Jake first fell in love with water when he was young, always competing with friends in the local rivers around Northern California to see who could dive deepest, stay longest, collect the most crayfish and spear the biggest carp. He would spend whole summers in the water and later on figured that the ocean was the next logical step. He made his first ocean freedive at Russian Gulch State Park when he was 12 years old, wearing a rubber suit from 1982 that was big enough for two of him at the time. He froze, but didn’t care and left the water smiling, even if it was through chattering teeth. He pulled his first abalone when he was 13 years old and shot his first lingcod soon after. It didn’t take long before he was hooked. He’d even skip high school when the ocean was calm, but just don’t tell his parents!

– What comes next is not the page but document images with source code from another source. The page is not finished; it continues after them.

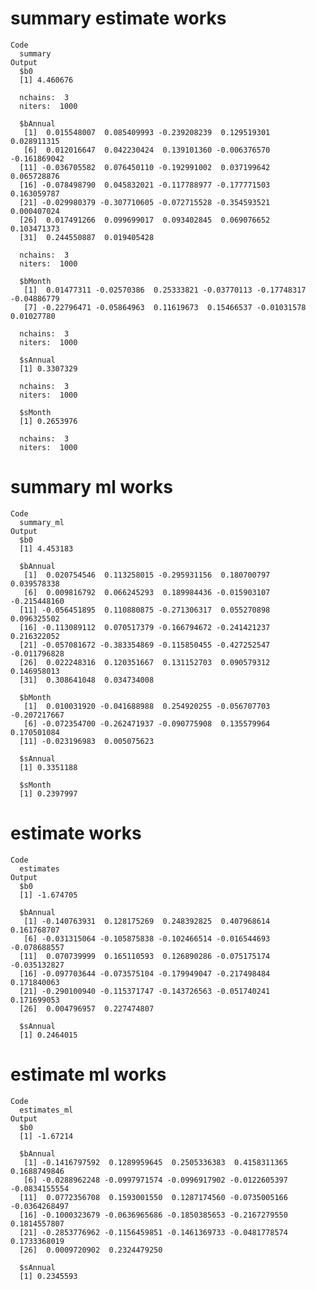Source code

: # summary estimate works

    Code
      summary
    Output
      $b0
      [1] 4.460676
      
      nchains:  3 
      niters:  1000 
      
      $bAnnual
       [1]  0.015548007  0.085409993 -0.239208239  0.129519301  0.028911315
       [6]  0.012016647  0.042230424  0.139101360 -0.006376570 -0.161869042
      [11] -0.036705582  0.076450110 -0.192991002  0.037199642  0.065728876
      [16] -0.078498790  0.045832021 -0.117788977 -0.177771503  0.163059787
      [21] -0.029980379 -0.307710605 -0.072715528 -0.354593521  0.000407024
      [26]  0.017491266  0.099699017  0.093402845  0.069076652  0.103471373
      [31]  0.244550887  0.019405428
      
      nchains:  3 
      niters:  1000 
      
      $bMonth
       [1]  0.01477311 -0.02570386  0.25333821 -0.03770113 -0.17748317 -0.04886779
       [7] -0.22796471 -0.05864963  0.11619673  0.15466537 -0.01031578  0.01027780
      
      nchains:  3 
      niters:  1000 
      
      $sAnnual
      [1] 0.3307329
      
      nchains:  3 
      niters:  1000 
      
      $sMonth
      [1] 0.2653976
      
      nchains:  3 
      niters:  1000 
      

# summary ml works

    Code
      summary_ml
    Output
      $b0
      [1] 4.453183
      
      $bAnnual
       [1]  0.020754546  0.113258015 -0.295931156  0.180700797  0.039578338
       [6]  0.009816792  0.066245293  0.189984436 -0.015903107 -0.215448160
      [11] -0.056451895  0.110880875 -0.271306317  0.055270898  0.096325502
      [16] -0.113089112  0.070517379 -0.166794672 -0.241421237  0.216322052
      [21] -0.057081672 -0.383354869 -0.115850455 -0.427252547 -0.011796828
      [26]  0.022248316  0.120351667  0.131152703  0.090579312  0.146958013
      [31]  0.308641048  0.034734008
      
      $bMonth
       [1]  0.010031920 -0.041688988  0.254920255 -0.056707703 -0.207217667
       [6] -0.072354700 -0.262471937 -0.090775908  0.135579964  0.170501084
      [11] -0.023196983  0.005075623
      
      $sAnnual
      [1] 0.3351188
      
      $sMonth
      [1] 0.2397997
      

# estimate works

    Code
      estimates
    Output
      $b0
      [1] -1.674705
      
      $bAnnual
       [1] -0.140763931  0.128175269  0.248392825  0.407968614  0.161768707
       [6] -0.031315064 -0.105875838 -0.102466514 -0.016544693 -0.078688557
      [11]  0.070739999  0.165110593  0.126890286 -0.075175174 -0.035132827
      [16] -0.097703644 -0.073575104 -0.179949047 -0.217498484  0.171840063
      [21] -0.290100940 -0.115371747 -0.143726563 -0.051740241  0.171699053
      [26]  0.004796957  0.227474807
      
      $sAnnual
      [1] 0.2464015
      

# estimate ml works

    Code
      estimates_ml
    Output
      $b0
      [1] -1.67214
      
      $bAnnual
       [1] -0.1416797592  0.1289959645  0.2505336383  0.4158311365  0.1688749846
       [6] -0.0288962248 -0.0997971574 -0.0996917902 -0.0122605397 -0.0834155554
      [11]  0.0772356708  0.1593001550  0.1287174560 -0.0735005166 -0.0364268497
      [16] -0.1000323679 -0.0636965686 -0.1850385653 -0.2167279550  0.1814557807
      [21] -0.2853776962 -0.1156459851 -0.1461369733 -0.0481778574  0.1733368019
      [26]  0.0009720902  0.2324479250
      
      $sAnnual
      [1] 0.2345593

He first decided to take a Performance Freediving Intermediate Freediver course when he realized that he was getting better and diving deeper than his buddies were able to safety him properly. Realizing that he was pushing his luck, he decided to take a course. Initially the course attracted Jake because he heard that graduates of PFI programs saw great jumps in their performances, but what he really learned the first day was just how lucky he was to have survived years of solo diving. He soon realized that if divers in his area knew proper freediving safety there would be far fewer deaths locally each year.

Following his Intermediate course Jake signed up and took the Advanced course, where he fine-tuned his technique and furthered his freediving knowledge to help him reach depths beyond 100 feet. By the end of the course he was diving to 45 meters/150 feet and felt he’d only scratched the surface of what he was capable of doing. He left the course excited about continuing the increase his depth and to find another way to pursue a career in freediving. He decided to take the professional programs and to become a Performance Freediving instructor soon thereafter.

Jake says that his decision to become an instructor hinged heavily on his urge to share the sport of freediving with others. “I love teaching and sharing a sport that has given me so much. It’s my way of giving back.”

Jake says that he wants to provide students with the same experience he had in his first freediving course and to give them the same feeling of accomplishment he felt at the end of the program. “It is extremely rewarding to be a part of the enlightenment, education and discovery students achieve in a PFI course. PFI definitely changes the way you dive for the better.”

Even though his hometown dive location of Northern California tends to be fairly cold and is sometimes a challenging place to dive, Jake says that the flora and fauna of the northern west coast could compete with any tropical location and that diving kelp is like gliding suspended through a forest. “My goal in teaching here is to help students achieve greater comfort and safety as they search for abalone or rockfish.”

Jake says that his greatest satisfaction in teaching comes from watching hesitant students achieve things they thought they couldn’t do. “PFI changes the notion of what is possible for freedivers. And the people I’ve met as a student and instructor are amazing.”

And even though Jake spends most of his time on the west coast he often finds himself out east with Performance Freediving, either in Fort Lauderdale or Grand Cayman for some scooter diving and scooter racing. “Scootering is to freediving what base jumping is to aviation. It’s the purest way to experience underwater propulsion. On one breath of air and with virtually no effort you can get as close as you will ever come to being a marine mammal. The sensations are indescribable.”

In addition to teaching Jake is focusing on training for the annual PFI competition in Grand Cayman in 2011. He says that he not only wants to increase his personal bests, but also wants to train himself to reliably reach depths beyond 50 meters repetitively to help him continue pushing his instruction skills to the highest level.